From the Editor: Youth venture for alternative forms of spirituality

New Age spiritual practices include meditation, tarot, astrology, and crystal healing. (Unsplash)

New Age spiritual practices include meditation, tarot, astrology, and crystal healing. (Unsplash)

In the 1960s, the New Age culture emerged as an alternative form of spirituality. Unlike traditional religious groups such as Islam, Christianity, Judaism, or Hinduism, New Age followers believe in astrology, yoga, crystal healing, energies, auras, and transformation. As interest in traditional religious affiliation decreases, especially among young people, spirituality still prevails but in forms similar to New Age concepts.

Religion and spirituality are usually sandwiched in the same bun, but there are a few differences between the two. Religion is a specific set of practices and organized beliefs, usually practiced among a community or group. On the other hand, spirituality is an individual practice without rules or regulations, and its sole focus is peace and purpose.  

Statistics Canada released a study in 2021 called Religiosity in Canada and its evolution from 1985 to 2019 which found religion was becoming less important among Canadian youth.

From 2017 to 2019, the study indicates that younger people were more likely to report having no religious affiliation. In comparison to older generations, the study found that young people “were less likely to consider their beliefs to be important to how they live their lives.”

This is because millennials and Gen Z, the young people of today, see life differently compared to past generations.

Now more than ever, there is a growing acceptance towards folks who come out as LGBTQ+ compared to older times, partially because more young people identify as part of the community and also because they sympathize with the hardships and scrutiny the community has gone through.

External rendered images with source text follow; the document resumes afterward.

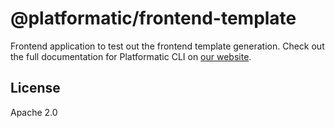 # @platformatic/frontend-template

Frontend application to test out the frontend template generation.
Check out the full documentation for Platformatic CLI on [our website](https://docs.platformatic.dev/docs/reference/cli/).

## License

Apache 2.0
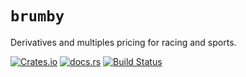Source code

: `brumby`
===
Derivatives and multiples pricing for racing and sports.

[![Crates.io](https://img.shields.io/crates/v/brumby?style=flat-square&logo=rust)](https://crates.io/crates/brumby)
[![docs.rs](https://img.shields.io/badge/docs.rs-brumby-blue?style=flat-square&logo=docs.rs)](https://docs.rs/brumby)
[![Build Status](https://img.shields.io/github/actions/workflow/status/obsidiandynamics/brumby/master.yml?branch=master&style=flat-square&logo=github)](https://github.com/obsidiandynamics/brumby/actions/workflows/master.yml)
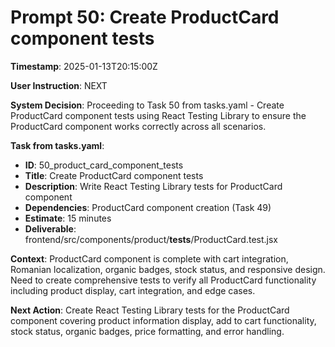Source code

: # Prompt 50: Create ProductCard component tests

**Timestamp**: 2025-01-13T20:15:00Z

**User Instruction**: NEXT

**System Decision**: Proceeding to Task 50 from tasks.yaml - Create ProductCard component tests using React Testing Library to ensure the ProductCard component works correctly across all scenarios.

**Task from tasks.yaml**:
- **ID**: 50_product_card_component_tests  
- **Title**: Create ProductCard component tests
- **Description**: Write React Testing Library tests for ProductCard component
- **Dependencies**: ProductCard component creation (Task 49)
- **Estimate**: 15 minutes
- **Deliverable**: frontend/src/components/product/__tests__/ProductCard.test.jsx

**Context**: ProductCard component is complete with cart integration, Romanian localization, organic badges, stock status, and responsive design. Need to create comprehensive tests to verify all ProductCard functionality including product display, cart integration, and edge cases.

**Next Action**: Create React Testing Library tests for the ProductCard component covering product information display, add to cart functionality, stock status, organic badges, price formatting, and error handling.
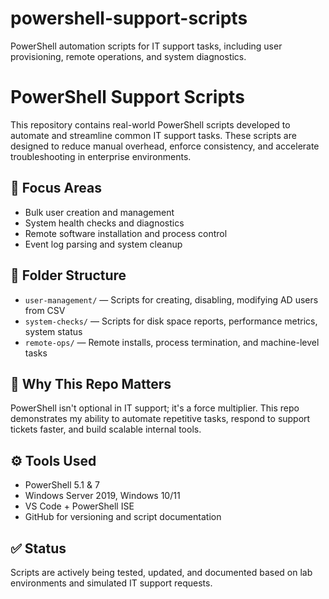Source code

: # powershell-support-scripts
PowerShell automation scripts for IT support tasks, including user provisioning, remote operations, and system diagnostics.

# PowerShell Support Scripts

This repository contains real-world PowerShell scripts developed to automate and streamline common IT support tasks. These scripts are designed to reduce manual overhead, enforce consistency, and accelerate troubleshooting in enterprise environments.

## 🔧 Focus Areas

- Bulk user creation and management
- System health checks and diagnostics
- Remote software installation and process control
- Event log parsing and system cleanup

## 📁 Folder Structure

- `user-management/` — Scripts for creating, disabling, modifying AD users from CSV
- `system-checks/` — Scripts for disk space reports, performance metrics, system status
- `remote-ops/` — Remote installs, process termination, and machine-level tasks

## 🧠 Why This Repo Matters

PowerShell isn't optional in IT support; it's a force multiplier. This repo demonstrates my ability to automate repetitive tasks, respond to support tickets faster, and build scalable internal tools.

## ⚙️ Tools Used

- PowerShell 5.1 & 7
- Windows Server 2019, Windows 10/11
- VS Code + PowerShell ISE
- GitHub for versioning and script documentation

## ✅ Status

Scripts are actively being tested, updated, and documented based on lab environments and simulated IT support requests.

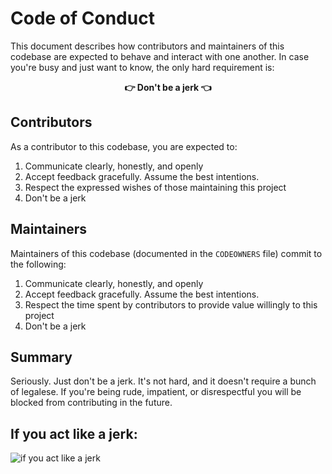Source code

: # Code of Conduct

This document describes how contributors and maintainers of this codebase are expected to behave and interact with one another. In case you're busy and just want to know, the only hard requirement is:

<p align="center">
  <strong>👉 Don't be a jerk 👈</strong>
</p>

## Contributors

As a contributor to this codebase, you are expected to:

1. Communicate clearly, honestly, and openly
2. Accept feedback gracefully. Assume the best intentions.
3. Respect the expressed wishes of those maintaining this project
4. Don't be a jerk

## Maintainers

Maintainers of this codebase (documented in the `CODEOWNERS` file) commit to the following:

1. Communicate clearly, honestly, and openly
2. Accept feedback gracefully. Assume the best intentions.
3. Respect the time spent by contributors to provide value willingly to this project
4. Don't be a jerk

## Summary

Seriously. Just don't be a jerk. It's not hard, and it doesn't require a bunch of legalese. If you're being rude, impatient, or disrespectful you will be blocked from contributing in the future.

## If you act like a jerk:

<img src="https://media.giphy.com/media/f8lDluiWJ7yQTtdS3L/giphy-downsized.gif" alt="if you act like a jerk" />
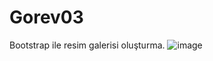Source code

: # Gorev03
Bootstrap ile resim galerisi oluşturma.
![image](https://github.com/zuhalCebesoy/Gorev03/assets/151371515/267eeb20-7bcd-4560-bbbd-5440397cebd9)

Youth choosing to move away from religion could be due to attitudes of alienation toward LGBTQ+ people, as traditional religious groups often prohibit homosexuality among their followers.

In Canada, young people might also move away from Roman Catholic and Anglican religions as these were the leading religious organizations running the residential schools, which took the culture, beliefs, and traditions from Indigenous children.

New Age spiritual practices like meditation, tarot, astrology, and crystal healing appeal to millennials and Gen Z because they are practices that focus on inner peace, mental clarity, and purpose instead of focusing on an individual’s sexual orientation or cultural background.

Traditional religious groups believe that their followers should give all their attention and love to the Creator, which to them manifests into self-care. In comparison, spiritual rituals focus on self-love and self-care.

Spirituality can lead to feeling more hopeful, be open to new ways of handling anxiety and depression, attitudes and behaviors naturally evolve in a positive direction, and the way a person sees a problem changes, according to Psychology Today

Millennials and Gen Z are more anxious than previous generations. Still, they are also more conscious of mental health issues than their parents, which could be a reason why they might find the spiritual path much more appealing than religion.

A student from the University of Rhode Island built an audience on TikTok, a platform predominantly used by young people, with content on spirituality, energy, and connection to nature and the universe. Their account has more than 200,000 followers and more than three million likes.

In 2014, Marie-Paule Martel-Reny, who is now a lecturer faculty of Education Sciences at the University of Montreal, did her thesis research on youth and the search for meaning and identity. Her thesis found that youth viewed spirituality more positively than religion, especially if they were raised with one of the common religious beliefs.

As youth learn about their religions, they might find that it doesn’t represent their attitudes towards life or represent who they are.

Martel-Reny found that her youth participants were suspicious of “religious institutions, which they saw as outdated, hypocritical and controlling,” and were more open to “the idea of spirituality, which they saw as personal and authentic, and outside of institutions.”

Spiritual New Age beliefs also believe that physical objects like mountains or trees have spiritual energy. This might be another reason young people venture into spirituality. It draws more attention to the need to take care of the environment during a time when hundreds of youth call out to governments and agencies to take climate action.

There is no “one size fits all” for religion, as folks might find that it does or doesn’t align with their personal beliefs. Even though spirituality has a liberalist approach, it might also not be suitable for some but at least there are options for young people to experience what feels right to them.